Personal information
- Born: June 29, 1914 New York City, New York, U.S.
- Died: November 16, 1986 (aged 72) Euclid, Ohio, U.S.
- Listed height: 6 ft 1 in (1.85 m)
- Listed weight: 180 lb (82 kg)

Career information
- College: Ohio College of Chiropody
- Position: Guard

Career history

Playing
- 1944: Cleveland Chase Brassmen
- 1946–1947: Cleveland Rosenblums

Coaching
- 1943–1944: Cleveland Chase Brassmen
- 1959–1960: John Carroll

= Vito Kubilus =

American basketball player

Vito J. Kubilus (June 29, 1914 – November 16, 1986) was an American professional basketball player and coach.

==College career==
Kubilus played college basketball for Ohio College of Chiropody where he was named the captain for the 1935–36 season.

==Professional career==
He played in the National Basketball League for the Cleveland Chase Brassmen during the 1943–44 season and averaged 2.0 points per game. Hired as a player-coach, he had served as the team's head coach for the first two-thirds of the season before Bill Brownell took over the responsibility. Kubilus stayed on the team as a player.

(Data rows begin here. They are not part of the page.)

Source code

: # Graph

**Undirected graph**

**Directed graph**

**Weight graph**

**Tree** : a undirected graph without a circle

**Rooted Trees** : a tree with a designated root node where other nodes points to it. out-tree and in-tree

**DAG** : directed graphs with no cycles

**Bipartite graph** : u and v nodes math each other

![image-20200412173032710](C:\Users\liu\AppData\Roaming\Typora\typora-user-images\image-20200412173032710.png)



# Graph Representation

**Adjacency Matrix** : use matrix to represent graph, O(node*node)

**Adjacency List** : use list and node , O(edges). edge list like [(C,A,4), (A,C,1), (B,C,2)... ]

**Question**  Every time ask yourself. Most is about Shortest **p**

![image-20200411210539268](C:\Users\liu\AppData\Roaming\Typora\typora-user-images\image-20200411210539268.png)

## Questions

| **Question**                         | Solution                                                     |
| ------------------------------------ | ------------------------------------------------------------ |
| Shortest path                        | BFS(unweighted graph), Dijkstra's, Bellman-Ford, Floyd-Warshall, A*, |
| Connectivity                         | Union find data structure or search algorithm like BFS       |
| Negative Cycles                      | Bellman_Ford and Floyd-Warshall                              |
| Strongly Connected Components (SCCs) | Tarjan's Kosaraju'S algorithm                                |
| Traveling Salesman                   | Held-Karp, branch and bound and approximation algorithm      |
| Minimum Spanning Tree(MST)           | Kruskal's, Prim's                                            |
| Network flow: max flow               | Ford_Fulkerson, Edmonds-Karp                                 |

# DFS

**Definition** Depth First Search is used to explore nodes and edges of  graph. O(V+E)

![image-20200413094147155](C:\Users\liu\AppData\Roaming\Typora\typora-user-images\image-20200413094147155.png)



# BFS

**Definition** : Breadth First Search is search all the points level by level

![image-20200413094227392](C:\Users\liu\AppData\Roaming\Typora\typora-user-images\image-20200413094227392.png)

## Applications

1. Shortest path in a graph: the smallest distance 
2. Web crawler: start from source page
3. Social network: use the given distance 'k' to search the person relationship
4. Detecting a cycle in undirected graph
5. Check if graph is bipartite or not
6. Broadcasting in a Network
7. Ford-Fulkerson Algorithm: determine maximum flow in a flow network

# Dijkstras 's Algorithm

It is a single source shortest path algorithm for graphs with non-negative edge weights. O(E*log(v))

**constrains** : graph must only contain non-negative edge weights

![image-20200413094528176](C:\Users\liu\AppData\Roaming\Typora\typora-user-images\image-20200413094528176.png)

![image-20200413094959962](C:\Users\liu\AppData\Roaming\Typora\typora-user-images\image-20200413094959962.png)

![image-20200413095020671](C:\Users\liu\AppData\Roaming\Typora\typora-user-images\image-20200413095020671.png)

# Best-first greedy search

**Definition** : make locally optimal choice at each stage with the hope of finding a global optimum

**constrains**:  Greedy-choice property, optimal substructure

During the 1946–47 season, he was a player-coach for the Cleveland Rosenblums.

==Coaching career==
In 1959, Kubilus was appointed as the head coach at John Carroll University for one season. He led the school to its third straight title in the President's Athletic Conference. As he was hired on a part-time basis, due to his job as a wage and salary administrator for the Chase Brass and Copper Company, he was ineligible to continue for another season as PAC rules dictated that part-time coaches could only be hired for a single season.